Même accompagné d’un projet de compensation, un voyage en avion dégage des émissions supplémentaires de CO2 dans l’atmosphère, ce qui aggrave la crise climatique. Il faut des décennies pour que les actions de plantation d’arbres portent leurs fruits et absorbent de grandes quantités de dioxyde de carbone atmosphérique. Nous n’avons plus  ce temps d’attendre.

En bref, nous n’avons ni la place ni le temps de justifier des voyages en avion par des projets de compensation. Les innovations techniques visant à rendre l’aviation neutre en carbone sont nécessaires, mais elles ne sont pas non plus pour demain.
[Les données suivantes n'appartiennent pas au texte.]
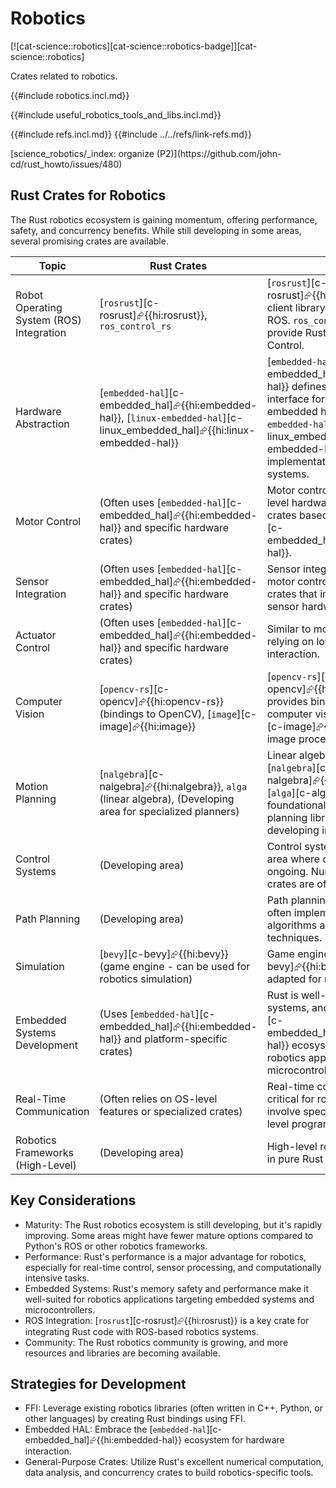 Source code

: # Robotics

[![cat-science::robotics][cat-science::robotics-badge]][cat-science::robotics]

Crates related to robotics.

{{#include robotics.incl.md}}

{{#include useful_robotics_tools_and_libs.incl.md}}

{{#include refs.incl.md}}
{{#include ../../refs/link-refs.md}}

<div class="hidden">
[science_robotics/_index: organize (P2)](https://github.com/john-cd/rust_howto/issues/480)

## Rust Crates for Robotics

The Rust robotics ecosystem is gaining momentum, offering performance, safety, and concurrency benefits. While still developing in some areas, several promising crates are available.

| Topic | Rust Crates | Notes |
|---|---|---|
| Robot Operating System (ROS) Integration | [`rosrust`][c-rosrust]⮳{{hi:rosrust}}, `ros_control_rs` | [`rosrust`][c-rosrust]⮳{{hi:rosrust}} provides a client library for interacting with ROS. `ros_control_rs` aims to provide Rust bindings for ROS Control. |
| Hardware Abstraction | [`embedded-hal`][c-embedded_hal]⮳{{hi:embedded-hal}}, [`linux-embedded-hal`][c-linux_embedded_hal]⮳{{hi:linux-embedded-hal}} | [`embedded-hal`][c-embedded_hal]⮳{{hi:embedded-hal}} defines a standard trait interface for interacting with embedded hardware. [`linux-embedded-hal`][c-linux_embedded_hal]⮳{{hi:linux-embedded-hal}} provides implementations for Linux systems. |
| Motor Control | (Often uses [`embedded-hal`][c-embedded_hal]⮳{{hi:embedded-hal}} and specific hardware crates) | Motor control often involves low-level hardware interaction using crates based on [`embedded-hal`][c-embedded_hal]⮳{{hi:embedded-hal}}. |
| Sensor Integration | (Often uses [`embedded-hal`][c-embedded_hal]⮳{{hi:embedded-hal}} and specific hardware crates) | Sensor integration is similar to motor control, often requiring crates that interact with specific sensor hardware. |
| Actuator Control | (Often uses [`embedded-hal`][c-embedded_hal]⮳{{hi:embedded-hal}} and specific hardware crates) | Similar to motor control, often relying on low-level hardware interaction. |
| Computer Vision | [`opencv-rs`][c-opencv]⮳{{hi:opencv-rs}} (bindings to OpenCV), [`image`][c-image]⮳{{hi:image}} | [`opencv-rs`][c-opencv]⮳{{hi:opencv-rs}} provides bindings to OpenCV for computer vision tasks. [`image`][c-image]⮳{{hi:image}} is for image processing. |
| Motion Planning | [`nalgebra`][c-nalgebra]⮳{{hi:nalgebra}}, `alga` (linear algebra), (Developing area for specialized planners) | Linear algebra crates like [`nalgebra`][c-nalgebra]⮳{{hi:nalgebra}} and [`alga`][c-alga]⮳{{hi:alga}} are foundational. Specialized motion planning libraries are still developing in pure Rust. |
| Control Systems | (Developing area) | Control systems libraries are an area where development is ongoing. Numerical computation crates are often used. |
| Path Planning | (Developing area) | Path planning algorithms are often implemented using graph algorithms and search techniques. |
| Simulation | [`bevy`][c-bevy]⮳{{hi:bevy}} (game engine - can be used for robotics simulation) | Game engines like [`bevy`][c-bevy]⮳{{hi:bevy}} can be adapted for robotics simulation. |
| Embedded Systems Development | (Uses [`embedded-hal`][c-embedded_hal]⮳{{hi:embedded-hal}} and platform-specific crates) | Rust is well-suited for embedded systems, and the [`embedded-hal`][c-embedded_hal]⮳{{hi:embedded-hal}} ecosystem is crucial for robotics applications targeting microcontrollers. |
| Real-Time Communication | (Often relies on OS-level features or specialized crates) | Real-time communication is critical for robotics and may involve specific crates or OS-level programming. |
| Robotics Frameworks (High-Level) | (Developing area) | High-level robotics frameworks in pure Rust are still emerging. |

## Key Considerations

- Maturity: The Rust robotics ecosystem is still developing, but it's rapidly improving. Some areas might have fewer mature options compared to Python's ROS or other robotics frameworks.
- Performance: Rust's performance is a major advantage for robotics, especially for real-time control, sensor processing, and computationally intensive tasks.
- Embedded Systems: Rust's memory safety and performance make it well-suited for robotics applications targeting embedded systems and microcontrollers.
- ROS Integration: [`rosrust`][c-rosrust]⮳{{hi:rosrust}} is a key crate for integrating Rust code with ROS-based robotics systems.
- Community: The Rust robotics community is growing, and more resources and libraries are becoming available.

## Strategies for Development

- FFI: Leverage existing robotics libraries (often written in C++, Python, or other languages) by creating Rust bindings using FFI.
- Embedded HAL: Embrace the [`embedded-hal`][c-embedded_hal]⮳{{hi:embedded-hal}} ecosystem for hardware interaction.
- General-Purpose Crates: Utilize Rust's excellent numerical computation, data analysis, and concurrency crates to build robotics-specific tools.

</div>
La seule solution structurelle est donc de réduire drastiquement le nombre de vols.

Planter des arbres pour lutter contre la "honte de prendre l’avion" ?

Planter des arbres pour compenser les émissions de CO2 nous détourne de nos vrais objectifs 

La priorité absolue pour lutter contre la crise climatique est d’éliminer le plus rapidement possible l’utilisation de combustibles fossiles. « Neutre en carbone » et « compensation CO2 » sont trop souvent de simples slogans publicitaires. Les entreprises et les particuliers qui investissent dans des projets de compensation ont donc un faux sentiment de satisfaction. Des personnes qui hésitaient auparavant à réserver un vol le font maintenant grâce à la promesse de compensation de son impact sur le climat.  

Les projets de compensation ne seront jamais une solution structurelle pour l’aviation. Ils sont un moyen pour l’industrie d’éviter sa  responsabilité et ils contribuent à justifier le mode de vie d’une petite minorité. Beaucoup trop de voyages en avion  sont présentés comme « essentiels » et « inévitables ». En réalité, plus de 80 % de la population mondiale n’a jamais pris l’avion.   

Certains promoteurs de projets de compensation admettent toutefois que le prix demandé ne reflète pas exactement le coût du CO2 généré par les voyages en avion. Cela rendrait le projet beaucoup trop cher pour les voyageurs. Ceci explique aussi pourquoi les projets de compensation sont principalement organisés dans l’hémisphère Sud. Les campagnes de plantation d’arbres dans nos pays sont  sont beaucoup plus coûteuses.

Il est très regrettable que de bons projets de conservation des forêts et des actions de plantation d’arbres soient présentés comme des projets de compensation. De telles initiatives méritent mieux. Il existe de nombreuses bonnes raisons de protéger les forêts et de planter des arbres. La compensation des émissions du transport aérien n’en fait pas partie, même s’il s’agit, il est vrai, d’un moyen tentant de collecter des fonds.